■ TASK TO CARRY OUT:
The answer must be an exact copy of every record below.

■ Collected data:
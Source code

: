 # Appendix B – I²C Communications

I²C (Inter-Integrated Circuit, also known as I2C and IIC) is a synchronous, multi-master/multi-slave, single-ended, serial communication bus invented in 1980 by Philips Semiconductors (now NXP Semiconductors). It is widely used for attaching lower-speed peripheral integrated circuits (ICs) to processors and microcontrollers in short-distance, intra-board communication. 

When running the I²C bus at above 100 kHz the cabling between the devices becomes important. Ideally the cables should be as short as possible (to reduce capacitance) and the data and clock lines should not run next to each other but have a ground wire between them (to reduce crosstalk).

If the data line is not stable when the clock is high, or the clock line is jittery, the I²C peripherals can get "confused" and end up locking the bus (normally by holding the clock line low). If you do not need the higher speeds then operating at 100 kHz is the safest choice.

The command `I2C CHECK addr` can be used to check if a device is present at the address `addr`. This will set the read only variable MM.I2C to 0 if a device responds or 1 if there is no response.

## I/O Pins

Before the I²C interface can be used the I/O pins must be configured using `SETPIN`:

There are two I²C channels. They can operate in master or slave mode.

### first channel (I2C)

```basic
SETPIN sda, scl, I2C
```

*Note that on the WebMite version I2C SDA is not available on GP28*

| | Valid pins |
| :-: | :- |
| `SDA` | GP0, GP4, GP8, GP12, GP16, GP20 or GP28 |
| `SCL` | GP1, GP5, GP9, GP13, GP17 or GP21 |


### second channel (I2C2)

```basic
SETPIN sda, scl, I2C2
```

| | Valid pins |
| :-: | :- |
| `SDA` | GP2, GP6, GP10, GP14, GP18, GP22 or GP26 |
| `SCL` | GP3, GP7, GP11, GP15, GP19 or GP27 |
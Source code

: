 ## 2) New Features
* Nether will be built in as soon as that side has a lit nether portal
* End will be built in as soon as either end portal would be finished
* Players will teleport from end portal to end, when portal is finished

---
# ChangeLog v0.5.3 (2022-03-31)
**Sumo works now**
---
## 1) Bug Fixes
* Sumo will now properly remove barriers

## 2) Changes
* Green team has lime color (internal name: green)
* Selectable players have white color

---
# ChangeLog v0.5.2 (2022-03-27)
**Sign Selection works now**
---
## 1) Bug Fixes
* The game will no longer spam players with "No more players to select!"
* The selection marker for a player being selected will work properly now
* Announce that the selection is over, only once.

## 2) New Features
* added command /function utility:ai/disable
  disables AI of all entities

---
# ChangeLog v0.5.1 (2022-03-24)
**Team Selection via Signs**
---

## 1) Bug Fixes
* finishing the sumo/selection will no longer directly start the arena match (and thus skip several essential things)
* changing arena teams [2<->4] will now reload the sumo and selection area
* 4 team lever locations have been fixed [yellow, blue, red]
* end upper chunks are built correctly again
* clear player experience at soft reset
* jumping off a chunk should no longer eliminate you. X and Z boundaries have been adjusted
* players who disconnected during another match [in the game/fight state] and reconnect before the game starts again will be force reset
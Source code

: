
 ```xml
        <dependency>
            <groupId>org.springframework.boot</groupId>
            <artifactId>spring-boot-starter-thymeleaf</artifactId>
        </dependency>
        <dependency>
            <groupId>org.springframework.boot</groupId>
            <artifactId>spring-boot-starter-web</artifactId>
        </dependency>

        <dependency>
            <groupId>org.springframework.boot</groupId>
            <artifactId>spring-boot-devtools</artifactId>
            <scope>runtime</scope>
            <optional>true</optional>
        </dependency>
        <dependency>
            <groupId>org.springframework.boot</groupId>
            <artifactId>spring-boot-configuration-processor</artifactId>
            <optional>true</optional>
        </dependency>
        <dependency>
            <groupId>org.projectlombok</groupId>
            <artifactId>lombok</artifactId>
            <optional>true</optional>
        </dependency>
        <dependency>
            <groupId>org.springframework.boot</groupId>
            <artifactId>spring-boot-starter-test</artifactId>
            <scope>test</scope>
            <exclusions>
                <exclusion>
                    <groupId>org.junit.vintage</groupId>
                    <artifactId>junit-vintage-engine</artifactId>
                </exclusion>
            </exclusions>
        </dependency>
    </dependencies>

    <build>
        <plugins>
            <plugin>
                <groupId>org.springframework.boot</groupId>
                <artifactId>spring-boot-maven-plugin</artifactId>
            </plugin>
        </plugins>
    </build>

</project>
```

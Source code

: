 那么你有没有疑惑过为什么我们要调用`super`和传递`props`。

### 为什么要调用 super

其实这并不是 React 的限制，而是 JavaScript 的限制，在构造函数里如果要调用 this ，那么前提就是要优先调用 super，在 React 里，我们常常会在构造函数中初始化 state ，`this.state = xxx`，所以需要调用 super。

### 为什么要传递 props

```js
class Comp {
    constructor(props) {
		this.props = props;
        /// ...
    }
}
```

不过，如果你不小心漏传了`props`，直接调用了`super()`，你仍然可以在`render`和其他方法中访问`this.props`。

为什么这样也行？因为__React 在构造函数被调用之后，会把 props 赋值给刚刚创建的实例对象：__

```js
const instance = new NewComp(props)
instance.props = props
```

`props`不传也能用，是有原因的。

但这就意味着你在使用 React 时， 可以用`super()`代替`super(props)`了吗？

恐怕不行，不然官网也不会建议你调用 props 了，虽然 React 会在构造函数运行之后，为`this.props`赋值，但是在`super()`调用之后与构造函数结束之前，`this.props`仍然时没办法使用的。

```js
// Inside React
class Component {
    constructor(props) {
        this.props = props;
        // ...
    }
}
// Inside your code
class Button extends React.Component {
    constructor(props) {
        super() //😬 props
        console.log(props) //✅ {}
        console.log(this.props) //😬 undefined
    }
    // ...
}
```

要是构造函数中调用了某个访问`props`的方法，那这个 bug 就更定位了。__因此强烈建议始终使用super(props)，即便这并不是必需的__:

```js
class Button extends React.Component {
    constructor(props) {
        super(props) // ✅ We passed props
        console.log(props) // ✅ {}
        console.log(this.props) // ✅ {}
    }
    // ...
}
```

■ ANSWER SECTION:
Source code

: # Appendix B – I²C Communications

I²C (Inter-Integrated Circuit, also known as I2C and IIC) is a synchronous, multi-master/multi-slave, single-ended, serial communication bus invented in 1980 by Philips Semiconductors (now NXP Semiconductors). It is widely used for attaching lower-speed peripheral integrated circuits (ICs) to processors and microcontrollers in short-distance, intra-board communication. 

When running the I²C bus at above 100 kHz the cabling between the devices becomes important. Ideally the cables should be as short as possible (to reduce capacitance) and the data and clock lines should not run next to each other but have a ground wire between them (to reduce crosstalk).

If the data line is not stable when the clock is high, or the clock line is jittery, the I²C peripherals can get "confused" and end up locking the bus (normally by holding the clock line low). If you do not need the higher speeds then operating at 100 kHz is the safest choice.

The command `I2C CHECK addr` can be used to check if a device is present at the address `addr`. This will set the read only variable MM.I2C to 0 if a device responds or 1 if there is no response.

## I/O Pins

Before the I²C interface can be used the I/O pins must be configured using `SETPIN`:

There are two I²C channels. They can operate in master or slave mode.

### first channel (I2C)

```basic
SETPIN sda, scl, I2C
```

*Note that on the WebMite version I2C SDA is not available on GP28*

| | Valid pins |
| :-: | :- |
| `SDA` | GP0, GP4, GP8, GP12, GP16, GP20 or GP28 |
| `SCL` | GP1, GP5, GP9, GP13, GP17 or GP21 |


### second channel (I2C2)

```basic
SETPIN sda, scl, I2C2
```

| | Valid pins |
| :-: | :- |
| `SDA` | GP2, GP6, GP10, GP14, GP18, GP22 or GP26 |
| `SCL` | GP3, GP7, GP11, GP15, GP19 or GP27 |
Source code

: ## 2) New Features
* Nether will be built in as soon as that side has a lit nether portal
* End will be built in as soon as either end portal would be finished
* Players will teleport from end portal to end, when portal is finished

---
# ChangeLog v0.5.3 (2022-03-31)
**Sumo works now**
---
## 1) Bug Fixes
* Sumo will now properly remove barriers

## 2) Changes
* Green team has lime color (internal name: green)
* Selectable players have white color

---
# ChangeLog v0.5.2 (2022-03-27)
**Sign Selection works now**
---
## 1) Bug Fixes
* The game will no longer spam players with "No more players to select!"
* The selection marker for a player being selected will work properly now
* Announce that the selection is over, only once.

## 2) New Features
* added command /function utility:ai/disable
  disables AI of all entities

---
# ChangeLog v0.5.1 (2022-03-24)
**Team Selection via Signs**
---

## 1) Bug Fixes
* finishing the sumo/selection will no longer directly start the arena match (and thus skip several essential things)
* changing arena teams [2<->4] will now reload the sumo and selection area
* 4 team lever locations have been fixed [yellow, blue, red]
* end upper chunks are built correctly again
* clear player experience at soft reset
* jumping off a chunk should no longer eliminate you. X and Z boundaries have been adjusted
* players who disconnected during another match [in the game/fight state] and reconnect before the game starts again will be force reset
Source code

:
 ```xml
        <dependency>
            <groupId>org.springframework.boot</groupId>
            <artifactId>spring-boot-starter-thymeleaf</artifactId>
        </dependency>
        <dependency>
            <groupId>org.springframework.boot</groupId>
            <artifactId>spring-boot-starter-web</artifactId>
        </dependency>

        <dependency>
            <groupId>org.springframework.boot</groupId>
            <artifactId>spring-boot-devtools</artifactId>
            <scope>runtime</scope>
            <optional>true</optional>
        </dependency>
        <dependency>
            <groupId>org.springframework.boot</groupId>
            <artifactId>spring-boot-configuration-processor</artifactId>
            <optional>true</optional>
        </dependency>
        <dependency>
            <groupId>org.projectlombok</groupId>
            <artifactId>lombok</artifactId>
            <optional>true</optional>
        </dependency>
        <dependency>
            <groupId>org.springframework.boot</groupId>
            <artifactId>spring-boot-starter-test</artifactId>
            <scope>test</scope>
            <exclusions>
                <exclusion>
                    <groupId>org.junit.vintage</groupId>
                    <artifactId>junit-vintage-engine</artifactId>
                </exclusion>
            </exclusions>
        </dependency>
    </dependencies>

    <build>
        <plugins>
            <plugin>
                <groupId>org.springframework.boot</groupId>
                <artifactId>spring-boot-maven-plugin</artifactId>
            </plugin>
        </plugins>
    </build>

</project>
```

Source code

: 那么你有没有疑惑过为什么我们要调用`super`和传递`props`。

### 为什么要调用 super

其实这并不是 React 的限制，而是 JavaScript 的限制，在构造函数里如果要调用 this ，那么前提就是要优先调用 super，在 React 里，我们常常会在构造函数中初始化 state ，`this.state = xxx`，所以需要调用 super。

### 为什么要传递 props

```js
class Comp {
    constructor(props) {
		this.props = props;
        /// ...
    }
}
```

不过，如果你不小心漏传了`props`，直接调用了`super()`，你仍然可以在`render`和其他方法中访问`this.props`。

为什么这样也行？因为__React 在构造函数被调用之后，会把 props 赋值给刚刚创建的实例对象：__

```js
const instance = new NewComp(props)
instance.props = props
```

`props`不传也能用，是有原因的。

但这就意味着你在使用 React 时， 可以用`super()`代替`super(props)`了吗？

恐怕不行，不然官网也不会建议你调用 props 了，虽然 React 会在构造函数运行之后，为`this.props`赋值，但是在`super()`调用之后与构造函数结束之前，`this.props`仍然时没办法使用的。

```js
// Inside React
class Component {
    constructor(props) {
        this.props = props;
        // ...
    }
}
// Inside your code
class Button extends React.Component {
    constructor(props) {
        super() //😬 props
        console.log(props) //✅ {}
        console.log(this.props) //😬 undefined
    }
    // ...
}
```

要是构造函数中调用了某个访问`props`的方法，那这个 bug 就更定位了。__因此强烈建议始终使用super(props)，即便这并不是必需的__:

```js
class Button extends React.Component {
    constructor(props) {
        super(props) // ✅ We passed props
        console.log(props) // ✅ {}
        console.log(this.props) // ✅ {}
    }
    // ...
}
```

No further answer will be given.